FUHRBERG (bgp). Der Erfolg des ersten größeren Rockkonzertes in Fuhrberg stand eigentlich schon vorher fest. Die vierhundert Karten waren im Juni nach zwanzig Minuten Vorverkauf bereits weg. Am vergangenen Sonnabend schien die Sonne zum Konzert aus allen Knopflöchern. In schwarzen T-Shirts mit dem „Fuhrberg rockt“ Aufdruck standen die Organisatoren Torsten Allert und Oliver Dick am Eingang und empfingen die meisten Gäste mit Handschlag auf dem alten Döpke-Hof gegenüber vom Heidehotel Klütz.

Nebenan scharrten fröhlich die Hühner, als die Band „House of Rock“ auf der Bühne mit ihren ersten Akkorden loslegte. „Down Payment“ und „amberlite“ legten mit ihren Live-Acts im Verlauf des Abends nach. Die Gäste genossen das Konzert sichtlich vergnügt, ausgiebig gefeiert und getanzt wurde den ganzen Abend. „Der Bedarf für Live- und Rockmusik ist da“, betonten die Organisatoren, die selbst noch ganz überrascht von der großen Resonanz waren.
Die Idee zu dem Konzert ist an einem gemütlichen Bierabend entstanden, nach dem Motto „man müsste mal“. Seit Jahren hätten sie darüber gesprochen, sich aber nicht recht getraut, berichten Allert und Dick. Im Herbst entschlossen sie sich endlich, ihre Pläne Wirklichkeit werden zu lassen. „Wenn nicht jetzt, wann dann“ hätten sie sich gesagt und im Januar mit der Detailplanung losgelegt, im Februar den Termin für den 31. August festgelegt. Im März seien alle Anträge erfolgt, der Vorverkauf im Juni sei überwältigend gewesen, erzählt Oliver Dick.

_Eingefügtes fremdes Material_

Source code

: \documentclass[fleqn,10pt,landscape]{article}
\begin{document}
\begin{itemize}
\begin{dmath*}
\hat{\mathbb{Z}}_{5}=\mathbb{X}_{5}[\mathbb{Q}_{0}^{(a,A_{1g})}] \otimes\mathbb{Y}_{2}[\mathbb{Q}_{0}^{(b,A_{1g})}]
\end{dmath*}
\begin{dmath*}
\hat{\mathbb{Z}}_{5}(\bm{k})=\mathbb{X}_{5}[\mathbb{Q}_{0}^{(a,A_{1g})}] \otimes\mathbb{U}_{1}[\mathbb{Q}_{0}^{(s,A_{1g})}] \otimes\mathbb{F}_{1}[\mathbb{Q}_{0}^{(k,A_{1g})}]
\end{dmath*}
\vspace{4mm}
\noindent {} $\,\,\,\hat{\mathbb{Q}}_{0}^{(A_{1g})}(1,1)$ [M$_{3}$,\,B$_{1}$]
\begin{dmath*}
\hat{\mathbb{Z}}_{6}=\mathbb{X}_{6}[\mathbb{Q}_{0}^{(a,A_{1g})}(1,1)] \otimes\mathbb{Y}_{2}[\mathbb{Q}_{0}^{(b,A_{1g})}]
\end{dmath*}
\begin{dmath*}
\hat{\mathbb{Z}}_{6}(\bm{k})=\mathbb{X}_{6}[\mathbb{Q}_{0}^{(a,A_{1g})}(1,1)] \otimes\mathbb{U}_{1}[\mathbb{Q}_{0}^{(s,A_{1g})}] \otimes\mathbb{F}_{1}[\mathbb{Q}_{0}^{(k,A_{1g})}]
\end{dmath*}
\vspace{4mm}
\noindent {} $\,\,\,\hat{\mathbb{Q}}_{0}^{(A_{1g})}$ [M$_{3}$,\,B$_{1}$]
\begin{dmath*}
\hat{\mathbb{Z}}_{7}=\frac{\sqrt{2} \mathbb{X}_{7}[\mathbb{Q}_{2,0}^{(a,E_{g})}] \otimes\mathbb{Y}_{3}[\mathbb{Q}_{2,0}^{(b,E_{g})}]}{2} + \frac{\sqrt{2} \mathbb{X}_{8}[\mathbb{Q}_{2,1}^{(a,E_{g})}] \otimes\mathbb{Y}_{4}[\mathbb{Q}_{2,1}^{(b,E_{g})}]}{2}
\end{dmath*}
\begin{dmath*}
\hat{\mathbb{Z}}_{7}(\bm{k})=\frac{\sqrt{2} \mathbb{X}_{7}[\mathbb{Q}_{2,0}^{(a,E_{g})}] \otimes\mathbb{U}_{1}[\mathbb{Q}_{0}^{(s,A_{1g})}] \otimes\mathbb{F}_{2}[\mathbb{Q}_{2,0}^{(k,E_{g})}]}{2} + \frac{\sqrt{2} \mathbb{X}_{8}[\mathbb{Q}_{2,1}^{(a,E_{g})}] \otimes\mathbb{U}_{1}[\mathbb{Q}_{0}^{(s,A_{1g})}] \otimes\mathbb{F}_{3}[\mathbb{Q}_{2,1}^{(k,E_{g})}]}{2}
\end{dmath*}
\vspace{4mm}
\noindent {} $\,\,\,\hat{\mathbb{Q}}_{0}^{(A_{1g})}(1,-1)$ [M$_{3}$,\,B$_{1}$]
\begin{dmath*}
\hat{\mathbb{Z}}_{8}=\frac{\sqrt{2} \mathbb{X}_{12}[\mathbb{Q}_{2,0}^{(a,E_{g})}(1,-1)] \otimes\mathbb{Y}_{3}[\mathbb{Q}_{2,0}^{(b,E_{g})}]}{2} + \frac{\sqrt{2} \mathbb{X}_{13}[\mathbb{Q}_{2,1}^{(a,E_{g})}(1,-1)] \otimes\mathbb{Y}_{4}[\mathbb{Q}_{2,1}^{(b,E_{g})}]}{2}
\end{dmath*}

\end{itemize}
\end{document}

Am Tag vor dem Konzert wurde mit dem Team bis Mitternacht aufgebaut und die Organisatoren übernachteten sicherheitshalber in einem Kleinbus auf dem Gelände.

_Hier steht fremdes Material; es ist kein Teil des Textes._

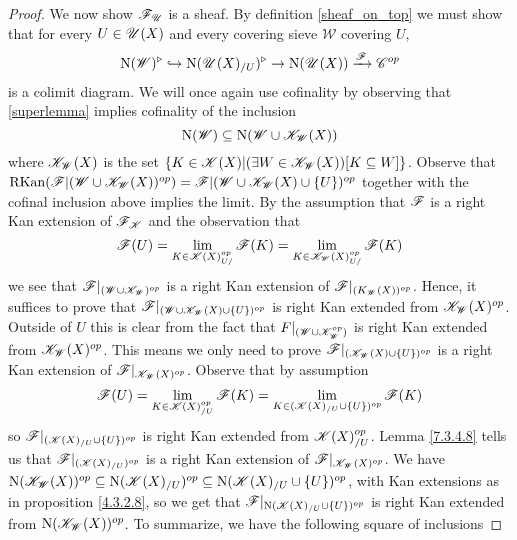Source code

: \documentclass[../../thesis.tex]{subfiles}
\begin{document}
\begin{proof}
    We now show $\mathscr{F}_{\mathscr{U}}$ is a sheaf.
    By definition \ref{sheaf_on_top} we must show that for every $U\in \mathscr{U}(X)$ and every covering sieve $\mathscr{W}$ covering $U$,
    \[
        \mathrm{N}(\mathscr{W})^{\triangleright} \hookrightarrow \mathrm{N}(\mathscr{U}(X)_{/U})^{\triangleright} \rightarrow \mathrm{N}(\mathscr{U}(X))\xrightarrow{\mathscr{F}}\mathscr{C}^{op}
    \]
    is a colimit diagram.
    We will once again use cofinality by observing that \ref{superlemma} implies cofinality of the inclusion
    \[
        \mathrm{N}(\mathscr{W}) \subseteq \mathrm{N}(\mathscr{W} \cup \mathscr{K}_{\mathscr{W}}(X))
    \]
    where $\mathscr{K}_{\mathscr{W}}(X)$ is the set $\{K\in \mathscr{K}(X) | (\exists W \in \mathscr{K}_{\mathscr{W}}(X))[K \subseteq W] \}$.
    Observe that $\mathrm{RKan}(\mathscr{F}|(\mathscr{W} \cup \mathscr{K}_{\mathscr{W}}(X))^{op}) = \mathscr{F}|(\mathscr{W} \cup \mathscr{K}_{\mathscr{W}}(X) \cup \{U\})^{op}$ together with the cofinal inclusion above implies the limit.
    By the assumption that $\mathscr{F}$ is a right Kan extension of $\mathscr{F}_{\mathscr{K}}$ and the observation that
    \[
        \F(U) = \lim_{K\in \K(X)^{op}_{U/}}\F(K) = \lim_{K\in \K_{\W}(X)^{op}_{U/}}\F(K) %
    \]
    we see that $\mathscr{F}|_{(\mathscr{W} \cup \mathscr{K}_{\mathscr{W}})^{op}}$ is a right Kan extension of $\mathscr{F}|_{(K_{\mathscr{W}}(X))^{op}}$.
    Hence, it suffices to prove that $\mathscr{F}|_{(\mathscr{W} \cup \mathscr{K}_{\mathscr{W}}(X)\cup \{U\})^{op}}$ is right Kan extended from $\mathscr{K}_{\mathscr{W}}(X)^{op}$.
    Outside of $U$ this is clear from the fact that $F|_{(\mathscr{W} \cup \mathscr{K}_{\mathscr{W}}^{op})}$ is right Kan extended from $\mathscr{K}_{\mathscr{W}}(X)^{op}$.
    This means we only need to prove $\mathscr{F}|_{(\mathscr{K}_{\mathscr{W}}(X)\cup \{U\})^{op}}$ is a right Kan extension of $\mathscr{F}|_{\mathscr{K}_{\mathscr{W}}(X)^{op}}$.
    Observe that by assumption
    \[
        \mathscr{F}(U)  = \lim_{K\in \mathscr{K}(X)_{/U}^{op}} \mathscr{F}(K) = \lim_{K\in (\mathscr{K}(X)_{/U} \cup \{U\})^{op}} \mathscr{F}(K)
    \]
    so $\mathscr{F}|_{(\mathscr{K}(X)_{/U} \cup \{U\})^{op}}$ is right Kan extended from $\mathscr{K}(X)_{/U}^{op}$.
    Lemma \ref{7.3.4.8} tells us that $\mathscr{F}|_{(\mathscr{K}(X)_{/U})^{op}}$ is a right Kan extension of $\mathscr{F}|_{\mathscr{K}_{\mathscr{W}}(X)^{op}}$.
    We have ${\mathrm{N}(\mathscr{K}_{\mathscr{W}}(X))^{op} \subseteq\mathrm{N}(\mathscr{K}(X)_{/U})^{op} \subseteq\mathrm{N}(\mathscr{K}(X)_{/U} \cup \{U\})^{op}}$, with Kan extensions as in proposition \ref{4.3.2.8}, so we get that ${\mathscr{F}|_{\mathrm{N}(\mathscr{K}(X)_{/U} \cup \{U\})^{op}}}$ is right Kan extended from ${\mathrm{N}(\mathscr{K}_{\mathscr{W}}(X))^{op}}$.
    To summarize, we have the following square of inclusions

\end{proof}
\end{document}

„Wir freuen uns, dass so viele Neubürger mit dabei sind“, so Allert, der auch stellvertretender Ortsbürgermeister in Fuhrberg ist. Rund 300 Karten seien an Fuhrberger Besucher gegangen, etwa 100 an Gäste außerhalb des Ortes. Ein Besucher aus dem Osten von Berlin besuchte das Konzert ebenso wie die Brüder Marc und Devin Adam aus Österreich. Die ehemaligen Fuhrberger reisten extra zum Konzert aus ihrer neuen Heimat an. „Wir wollten auf jeden Fall dabei sein“, sagte Marc Adam bei der Begrüßung .

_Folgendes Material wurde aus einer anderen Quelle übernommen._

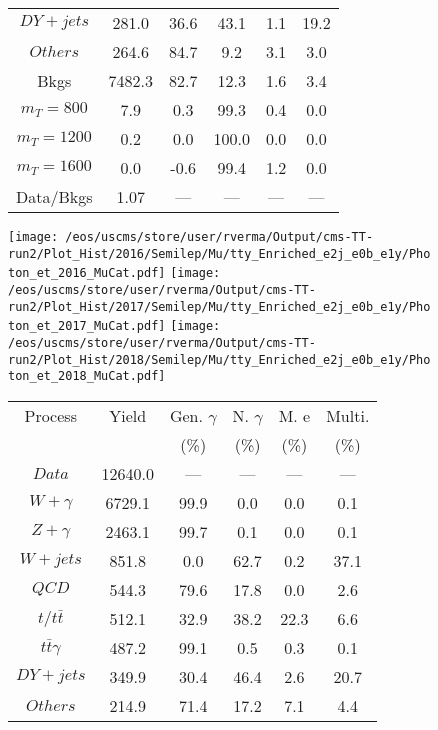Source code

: \begin{figure}
\begin{minipage}[c]{0.32\textwidth}
{\begin{tabular}{cccccc}
$ DY+jets $ &  281.0 &  36.6 &  43.1 &  1.1 &  19.2\\
$ Others $ &  264.6 &  84.7 &  9.2 &  3.1 &  3.0\\
Bkgs &  7482.3 &  82.7 &  12.3 &  1.6 &  3.4\\
$ m_{T} = 800 $ &  7.9 &  0.3 &  99.3 &  0.4 &  0.0\\
$ m_{T} = 1200 $ &  0.2 &  0.0 &  100.0 &  0.0 &  0.0\\
$ m_{T} = 1600 $ &  0.0 &  -0.6 &  99.4 &  1.2 &  0.0\\
Data/Bkgs &  1.07 &  --- &  --- &  --- &  ---\\
\hline
\end{tabular}
}
\end{minipage}
\end{figure}

\begin{figure}
\centering
\texttt{[image: /eos/uscms/store/user/rverma/Output/cms-TT-run2/Plot\_Hist/2016/Semilep/Mu/tty\_Enriched\_e2j\_e0b\_e1y/Photon\_et\_2016\_MuCat.pdf]}
\texttt{[image: /eos/uscms/store/user/rverma/Output/cms-TT-run2/Plot\_Hist/2017/Semilep/Mu/tty\_Enriched\_e2j\_e0b\_e1y/Photon\_et\_2017\_MuCat.pdf]}
\texttt{[image: /eos/uscms/store/user/rverma/Output/cms-TT-run2/Plot\_Hist/2018/Semilep/Mu/tty\_Enriched\_e2j\_e0b\_e1y/Photon\_et\_2018\_MuCat.pdf]}
\begin{minipage}[c]{0.32\textwidth}
\centering
\tiny{
\begin{tabular}{cccccc}
\hline
Process & Yield & Gen. $\gamma$ & N. $\gamma$ & M. e & Multi. \\
 &  & (\%) & (\%) & (\%) & (\%)  \\
\hline
                                                                      $ Data $ &  12640.0 &  --- &  --- &  --- &  ---\\
$ W+\gamma $ &  6729.1 &  99.9 &  0.0 &  0.0 &  0.1\\
$ Z+\gamma $ &  2463.1 &  99.7 &  0.1 &  0.0 &  0.1\\
$ W+jets $ &  851.8 &  0.0 &  62.7 &  0.2 &  37.1\\
$ QCD $ &  544.3 &  79.6 &  17.8 &  0.0 &  2.6\\
$ t/t\bar{t} $ &  512.1 &  32.9 &  38.2 &  22.3 &  6.6\\
$ t\bar{t}\gamma $ &  487.2 &  99.1 &  0.5 &  0.3 &  0.1\\
$ DY+jets $ &  349.9 &  30.4 &  46.4 &  2.6 &  20.7\\
$ Others $ &  214.9 &  71.4 &  17.2 &  7.1 &  4.4\\

\end{tabular}}
\end{minipage}
\end{figure}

Nicole Siee und Martina André verkauften mit großer Begeisterung die „Fuhrberg rockt“ T-Shirts am Eingang. Sie standen den ganzen Abend für die Gäste bereit: „Das ist gar kein Opfer, hier sind so coole Leute, wir haben richtig Spaß“, sagen die beiden lachend und reichen bereits das nächste Shirt an einen Fan über den Tisch. Ortsbürgermeister Heinrich Neddermeyer reihte sich in das tanzende Publikum ein und lobte: „Schön, dass es solche Initiativen gibt. Wir können stolz sein, was daraus geworden ist.“

Thorsten Allert und Oliver Dick denken schon über das nächste Jahr nach: „Wir möchten `Fuhrberg rockt` gerne als Traditionsveranstaltung etablieren.“ Zunächst müsse man schauen, ob die Veranstaltung für die Anwohner tragbar gewesen sei. Die Organisation habe durch die gute Zusammenarbeit mit der Construct event Agentur und dem Heidehotel Klütz bestens geklappt, auch die Finanzierung sei dank vieler Spenden von örtlichen Unternehmen und Privatpersonen schnell ermöglicht worden. Vermutlich gebe es sogar eine kleine Rücklage für das nächste Konzert, das wohl auch etwas größer ausfallen soll, sagt Allert. „Wir wollen ja noch wachsen“, betont er. Für Musik ist auf jeden Fall schon gesorgt, denn den Organisatoren liegen bereits viele Bewerbungen von Bands für das Festival „Fuhrberg rockt 2020“ vor.